**The problem:**
An exact reproduction of the lines from the one with "### 3 Taller" to the end of the data below is required. No other lines may be included.

(Document images with source code)
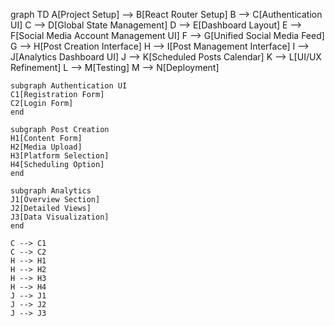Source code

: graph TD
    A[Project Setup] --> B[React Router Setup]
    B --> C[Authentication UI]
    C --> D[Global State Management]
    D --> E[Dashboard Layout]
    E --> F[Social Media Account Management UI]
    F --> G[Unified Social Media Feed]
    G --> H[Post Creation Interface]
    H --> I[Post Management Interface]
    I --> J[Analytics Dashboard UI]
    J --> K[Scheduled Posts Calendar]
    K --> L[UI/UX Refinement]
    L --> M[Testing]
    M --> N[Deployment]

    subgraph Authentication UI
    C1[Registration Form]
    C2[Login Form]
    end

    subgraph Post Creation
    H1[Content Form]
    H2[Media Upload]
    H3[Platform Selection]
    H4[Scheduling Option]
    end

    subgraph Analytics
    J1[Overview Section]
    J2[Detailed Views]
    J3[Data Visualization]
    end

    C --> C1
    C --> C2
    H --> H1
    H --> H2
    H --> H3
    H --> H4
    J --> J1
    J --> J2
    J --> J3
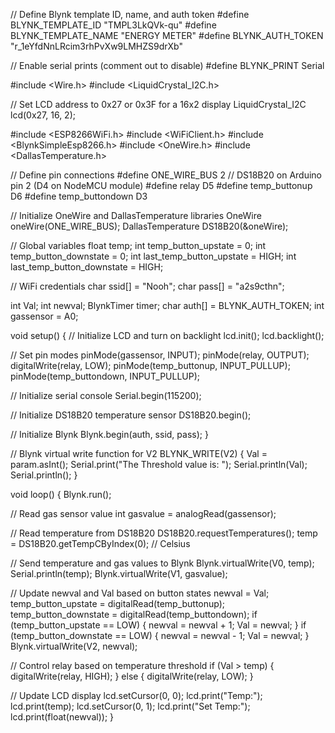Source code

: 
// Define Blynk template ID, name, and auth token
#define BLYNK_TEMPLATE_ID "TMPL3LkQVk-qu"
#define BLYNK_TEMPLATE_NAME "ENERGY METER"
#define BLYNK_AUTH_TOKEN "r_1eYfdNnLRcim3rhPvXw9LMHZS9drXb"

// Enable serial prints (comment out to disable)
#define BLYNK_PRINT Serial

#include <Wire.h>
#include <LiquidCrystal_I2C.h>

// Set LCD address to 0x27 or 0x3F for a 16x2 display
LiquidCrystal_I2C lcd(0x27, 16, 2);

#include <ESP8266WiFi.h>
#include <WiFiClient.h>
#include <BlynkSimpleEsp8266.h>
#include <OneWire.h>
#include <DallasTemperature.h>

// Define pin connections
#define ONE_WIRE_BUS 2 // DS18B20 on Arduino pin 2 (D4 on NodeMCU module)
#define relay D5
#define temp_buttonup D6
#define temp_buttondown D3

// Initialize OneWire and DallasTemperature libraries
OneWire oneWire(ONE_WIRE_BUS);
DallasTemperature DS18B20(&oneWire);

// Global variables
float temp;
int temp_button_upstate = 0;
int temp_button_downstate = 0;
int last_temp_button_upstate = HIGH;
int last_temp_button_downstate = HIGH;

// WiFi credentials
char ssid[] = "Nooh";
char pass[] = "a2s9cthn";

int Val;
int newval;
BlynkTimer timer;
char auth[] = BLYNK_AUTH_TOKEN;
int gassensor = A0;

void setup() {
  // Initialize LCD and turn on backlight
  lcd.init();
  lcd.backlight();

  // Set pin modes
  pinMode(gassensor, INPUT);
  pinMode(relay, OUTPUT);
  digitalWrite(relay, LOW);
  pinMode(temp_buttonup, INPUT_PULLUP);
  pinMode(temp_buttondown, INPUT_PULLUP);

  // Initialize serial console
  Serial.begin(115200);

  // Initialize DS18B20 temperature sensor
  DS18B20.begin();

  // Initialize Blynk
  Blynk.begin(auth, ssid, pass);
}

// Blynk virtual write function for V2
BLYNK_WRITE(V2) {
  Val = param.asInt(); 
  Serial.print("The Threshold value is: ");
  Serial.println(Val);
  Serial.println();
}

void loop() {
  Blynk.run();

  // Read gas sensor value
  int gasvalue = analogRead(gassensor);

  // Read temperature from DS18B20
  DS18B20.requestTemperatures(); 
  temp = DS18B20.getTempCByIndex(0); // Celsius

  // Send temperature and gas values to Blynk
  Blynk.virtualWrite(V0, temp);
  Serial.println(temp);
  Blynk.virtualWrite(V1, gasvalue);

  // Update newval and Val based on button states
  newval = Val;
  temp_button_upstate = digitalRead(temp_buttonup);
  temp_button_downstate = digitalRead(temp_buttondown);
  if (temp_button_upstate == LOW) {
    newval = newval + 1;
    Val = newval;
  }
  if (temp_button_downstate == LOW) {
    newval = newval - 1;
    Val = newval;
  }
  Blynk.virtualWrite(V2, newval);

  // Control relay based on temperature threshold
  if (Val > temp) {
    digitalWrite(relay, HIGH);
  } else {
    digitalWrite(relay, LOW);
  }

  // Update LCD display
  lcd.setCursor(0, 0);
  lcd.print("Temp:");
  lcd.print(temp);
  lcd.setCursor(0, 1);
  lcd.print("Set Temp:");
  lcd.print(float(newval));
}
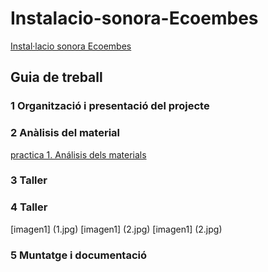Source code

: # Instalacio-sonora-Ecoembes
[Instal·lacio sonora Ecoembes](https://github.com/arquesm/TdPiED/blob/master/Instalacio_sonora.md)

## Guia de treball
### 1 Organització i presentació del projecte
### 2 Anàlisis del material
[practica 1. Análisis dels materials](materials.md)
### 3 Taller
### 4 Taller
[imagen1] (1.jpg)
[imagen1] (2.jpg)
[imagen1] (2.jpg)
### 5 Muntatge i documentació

**Response to the task:**
### 3 Taller
### 4 Taller
[imagen1] (1.jpg)
[imagen1] (2.jpg)
[imagen1] (2.jpg)
### 5 Muntatge i documentació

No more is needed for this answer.